I’ve been wanting to move this site onto it’s own dedicated server for a while now, which for me involves getting working versions of Linux and Apache on a clunky 6 year old Compaq and combining that with a high speed connection.A while back I tried Linspire (Formerly Lindows). The installer hung up every time.
Then I got my hands on a copy of Simply MEPIS. It would boot, but the GUI wouldn’t load well and I’m not enough of a tech person too do command line stuff all the time.
Last night I burned myself a copy of KNOPPIX and, miraculously, IT WORKED! Alas, I couldn’t figure out how to install it onto the hard drive. It’s a Live CD, after all.
So now I’m torn between Debian (KNOPPIX is based off of Debian, so I’m guessing they’re quite similar…) or KANOTIX (which says it’s a Live CD but that it can install Debian). I’ll probably try KANOTIX first, since it’s fewer CDs to mess with, but if I can’t create a swap file like I could with KNOPPIX then I just don’t have enough RAM to run it.
So where am I finding out about all of these Linux versions and where to get them? Why, Distrowatch.com of course! If you have any interest in playing around with Linux (Even if you want to put it on a Mac – there are versions made for Mac hardware now!) I sincerely recommend trying that site out. You’ll have to do a bit of searching, but it’s worth it.
But why am I talking about all of this? It’s partially so you all know what’s going through this twisted mind of mine, partially because some Linux guru might email me and give me some sage advice on what to do or not to do, but mostly as an example.
I’ve learned more Linux stuff in the past week of playing with Linux installations than I have in the previous 27 years of my life. Why? Because I’m experimenting with it. I’m playing with the software and doing trial and error things that might crash my computer, but it’s a spare anyway. I have a feeling that if you ask me again next week I’ll know five times or more about Linux than I do right now. It’s not as hard a learning curve as most people think it is, thanks to the graphical user interfaces that they have in most distributions now.
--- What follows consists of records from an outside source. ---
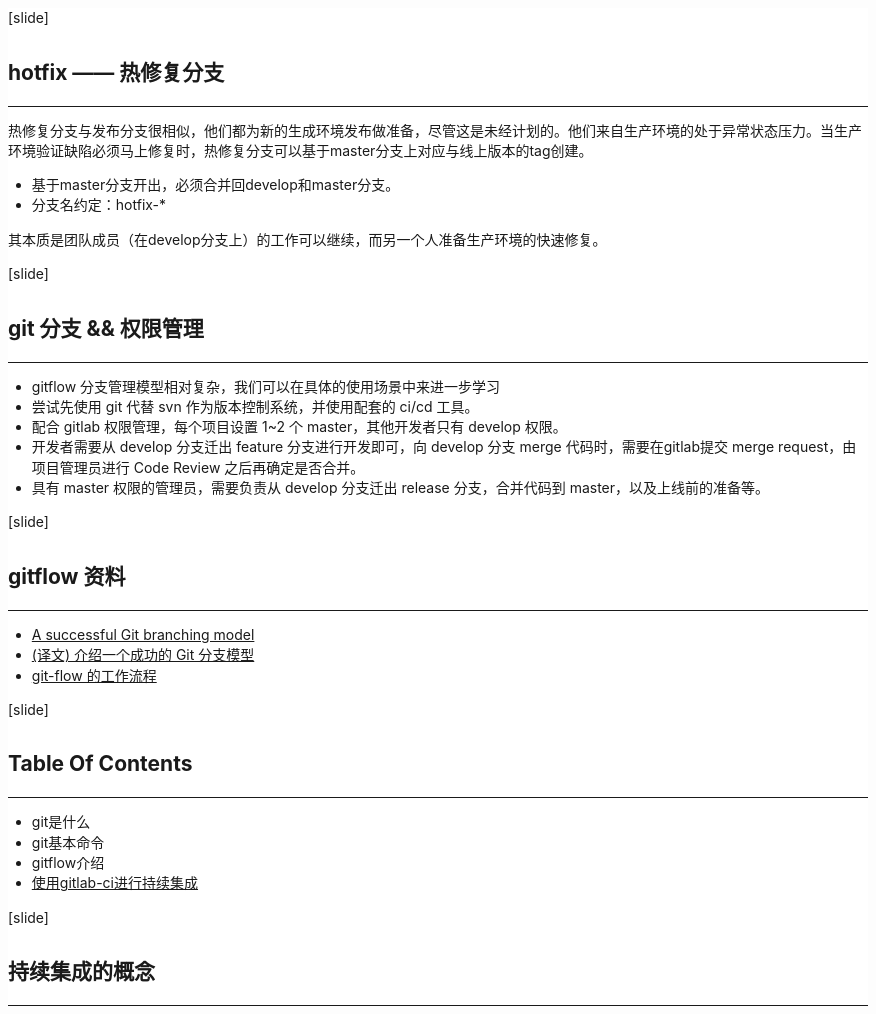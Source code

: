
[slide]
## hotfix —— 热修复分支

----

热修复分支与发布分支很相似，他们都为新的生成环境发布做准备，尽管这是未经计划的。他们来自生产环境的处于异常状态压力。当生产环境验证缺陷必须马上修复时，热修复分支可以基于master分支上对应与线上版本的tag创建。

+ 基于master分支开出，必须合并回develop和master分支。
+ 分支名约定：hotfix-*

其本质是团队成员（在develop分支上）的工作可以继续，而另一个人准备生产环境的快速修复。

[slide]
## git 分支 && 权限管理

----

+ gitflow 分支管理模型相对复杂，我们可以在具体的使用场景中来进一步学习
+ 尝试先使用 git 代替 svn 作为版本控制系统，并使用配套的 ci/cd 工具。
+ 配合 gitlab 权限管理，每个项目设置 1~2 个 master，其他开发者只有 develop 权限。
+ 开发者需要从 develop 分支迁出 feature 分支进行开发即可，向 develop 分支 merge 代码时，需要在gitlab提交 merge request，由项目管理员进行 Code Review 之后再确定是否合并。
+ 具有 master 权限的管理员，需要负责从 develop 分支迁出 release 分支，合并代码到 master，以及上线前的准备等。

[slide]
## gitflow 资料

----

* [A successful Git branching model](http://nvie.com/posts/a-successful-git-branching-model/)
* [(译文) 介绍一个成功的 Git 分支模型](https://www.oschina.net/translate/a-successful-git-branching-model?lang=chs&page=1#)
* [git-flow 的工作流程](https://www.git-tower.com/learn/git/ebook/cn/command-line/advanced-topics/git-flow)

[slide]
## Table Of Contents

----

+ git是什么
+ git基本命令
+ gitflow介绍
+ [使用gitlab-ci进行持续集成]()

[slide]
## 持续集成的概念

----
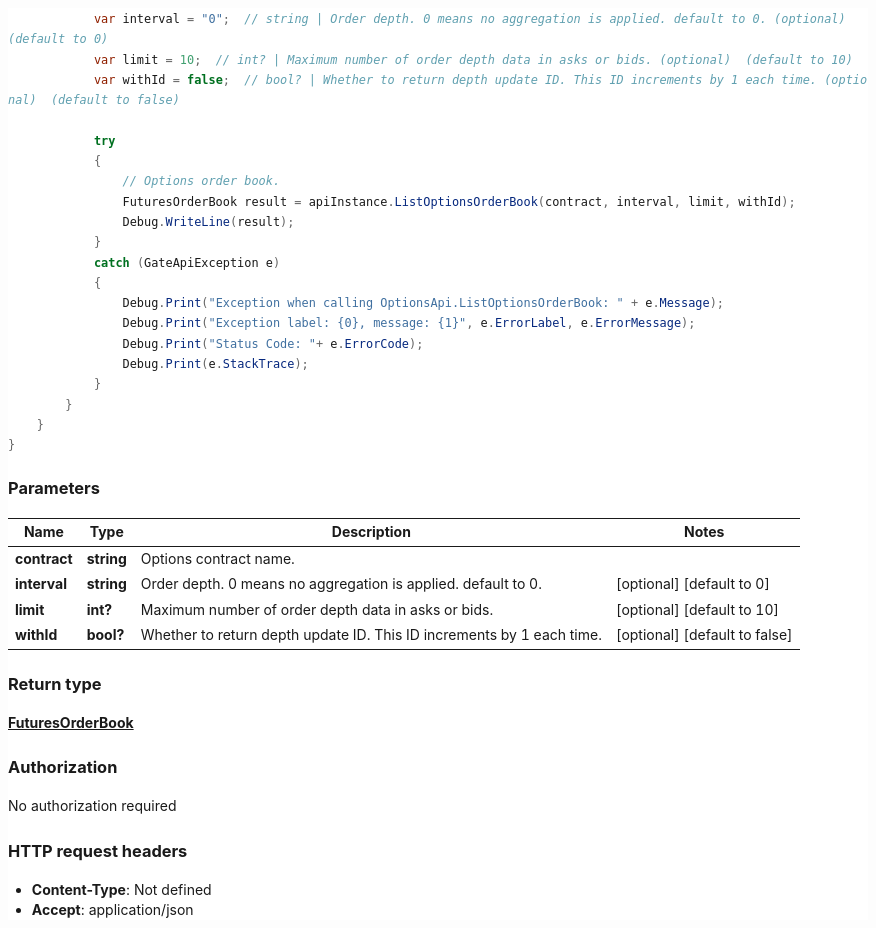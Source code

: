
```csharp
            var interval = "0";  // string | Order depth. 0 means no aggregation is applied. default to 0. (optional)  (default to 0)
            var limit = 10;  // int? | Maximum number of order depth data in asks or bids. (optional)  (default to 10)
            var withId = false;  // bool? | Whether to return depth update ID. This ID increments by 1 each time. (optional)  (default to false)

            try
            {
                // Options order book.
                FuturesOrderBook result = apiInstance.ListOptionsOrderBook(contract, interval, limit, withId);
                Debug.WriteLine(result);
            }
            catch (GateApiException e)
            {
                Debug.Print("Exception when calling OptionsApi.ListOptionsOrderBook: " + e.Message);
                Debug.Print("Exception label: {0}, message: {1}", e.ErrorLabel, e.ErrorMessage);
                Debug.Print("Status Code: "+ e.ErrorCode);
                Debug.Print(e.StackTrace);
            }
        }
    }
}
```

### Parameters

Name | Type | Description  | Notes
------------- | ------------- | ------------- | -------------
 **contract** | **string**| Options contract name. | 
 **interval** | **string**| Order depth. 0 means no aggregation is applied. default to 0. | [optional] [default to 0]
 **limit** | **int?**| Maximum number of order depth data in asks or bids. | [optional] [default to 10]
 **withId** | **bool?**| Whether to return depth update ID. This ID increments by 1 each time. | [optional] [default to false]

### Return type

[**FuturesOrderBook**](FuturesOrderBook.md)

### Authorization

No authorization required

### HTTP request headers

 - **Content-Type**: Not defined
 - **Accept**: application/json
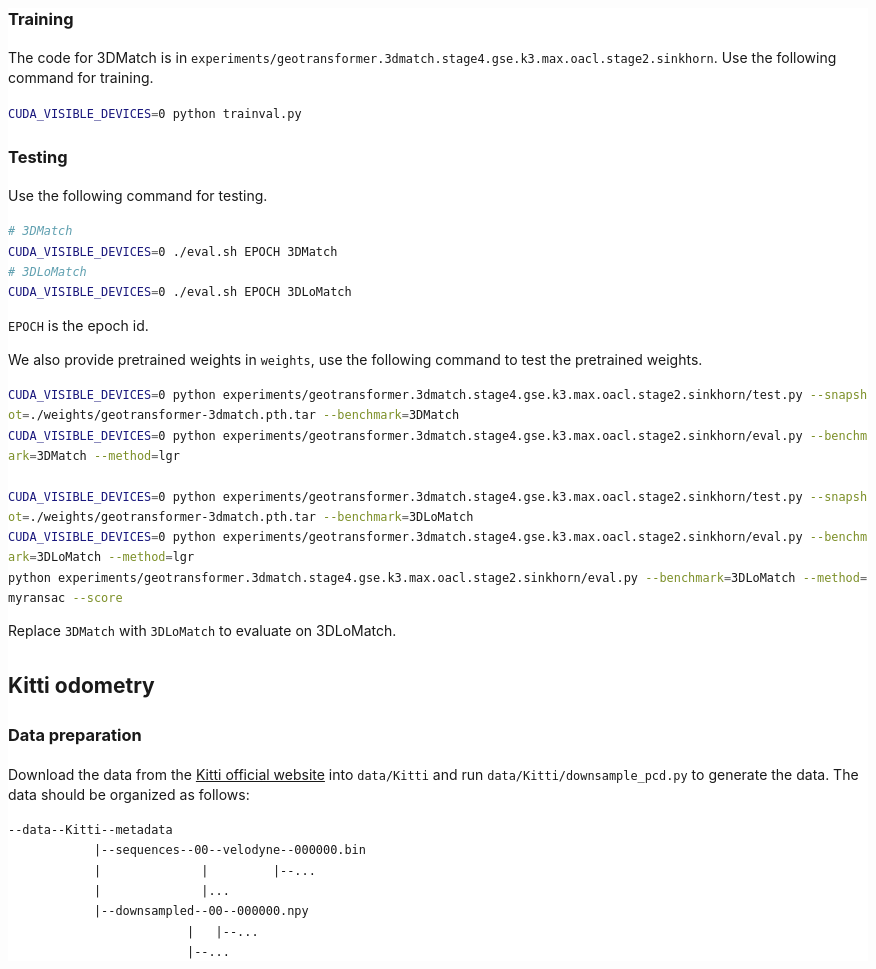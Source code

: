 ### Training

The code for 3DMatch is in `experiments/geotransformer.3dmatch.stage4.gse.k3.max.oacl.stage2.sinkhorn`. Use the following command for training.

```bash
CUDA_VISIBLE_DEVICES=0 python trainval.py
```

### Testing

Use the following command for testing.

```bash
# 3DMatch
CUDA_VISIBLE_DEVICES=0 ./eval.sh EPOCH 3DMatch
# 3DLoMatch
CUDA_VISIBLE_DEVICES=0 ./eval.sh EPOCH 3DLoMatch
```

`EPOCH` is the epoch id.

We also provide pretrained weights in `weights`, use the following command to test the pretrained weights.

```bash
CUDA_VISIBLE_DEVICES=0 python experiments/geotransformer.3dmatch.stage4.gse.k3.max.oacl.stage2.sinkhorn/test.py --snapshot=./weights/geotransformer-3dmatch.pth.tar --benchmark=3DMatch
CUDA_VISIBLE_DEVICES=0 python experiments/geotransformer.3dmatch.stage4.gse.k3.max.oacl.stage2.sinkhorn/eval.py --benchmark=3DMatch --method=lgr

CUDA_VISIBLE_DEVICES=0 python experiments/geotransformer.3dmatch.stage4.gse.k3.max.oacl.stage2.sinkhorn/test.py --snapshot=./weights/geotransformer-3dmatch.pth.tar --benchmark=3DLoMatch
CUDA_VISIBLE_DEVICES=0 python experiments/geotransformer.3dmatch.stage4.gse.k3.max.oacl.stage2.sinkhorn/eval.py --benchmark=3DLoMatch --method=lgr
python experiments/geotransformer.3dmatch.stage4.gse.k3.max.oacl.stage2.sinkhorn/eval.py --benchmark=3DLoMatch --method=myransac --score
```

Replace `3DMatch` with `3DLoMatch` to evaluate on 3DLoMatch.

## Kitti odometry

### Data preparation

Download the data from the [Kitti official website](http://www.cvlibs.net/datasets/kitti/eval_odometry.php) into `data/Kitti` and run `data/Kitti/downsample_pcd.py` to generate the data. The data should be organized as follows:

```text
--data--Kitti--metadata
            |--sequences--00--velodyne--000000.bin
            |              |         |--...
            |              |...
            |--downsampled--00--000000.npy
                         |   |--...
                         |--...
```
Imagine if a school on a budget crunch got a bunch of old PCs or stretched their tech budget by buying 10 old computers instead of 1 new one (That’s not much of a stretch – I can easily get my hands on a computer with an 8 gig hard drive and 64 meg of ram for $70 or less), then installed Linux, OpenOffice, The GIMP, and Mozilla on them. They would have 90% of the functionality of a Windows machine for a fraction of the cost, and the school’s Technology Coordinator wouldn’t suffer too much from culture shock because of the change – provided he or she was given a little advance warning. I see this as a powerful option for schools who want to come closer to that 1 computer per student ratio. On top of that is of course the increased security found from using a non-Windows machine. (Yes I know Symantec just came out and said that Macs might be less safe now, but perhaps they should focus more on their own concrete flaws before they start talking about hypothetical ones.)
Now do I think that it’s the best option? Personally I’d rather that every student was handed a shiny new Powerbook or iBook, but there aren’t many school districts that are willing to toss out the cash for that. … Maybe a Mac Mini for every student. After all, you can get an education discount whether you’re a school, teacher, or student. (Yes I know Symantec just came out and said that Macs might be less safe now, but perhaps they should focus more on they’re not so perfect either. Windows is still the least secure OS I’ve ever experienced.) When push comes to shove I’m willing to set aside my zeal for the Mac OS in favor of still having a computer available to as many students as possible.
Aw nuts, now I want my own computer lab more than ever.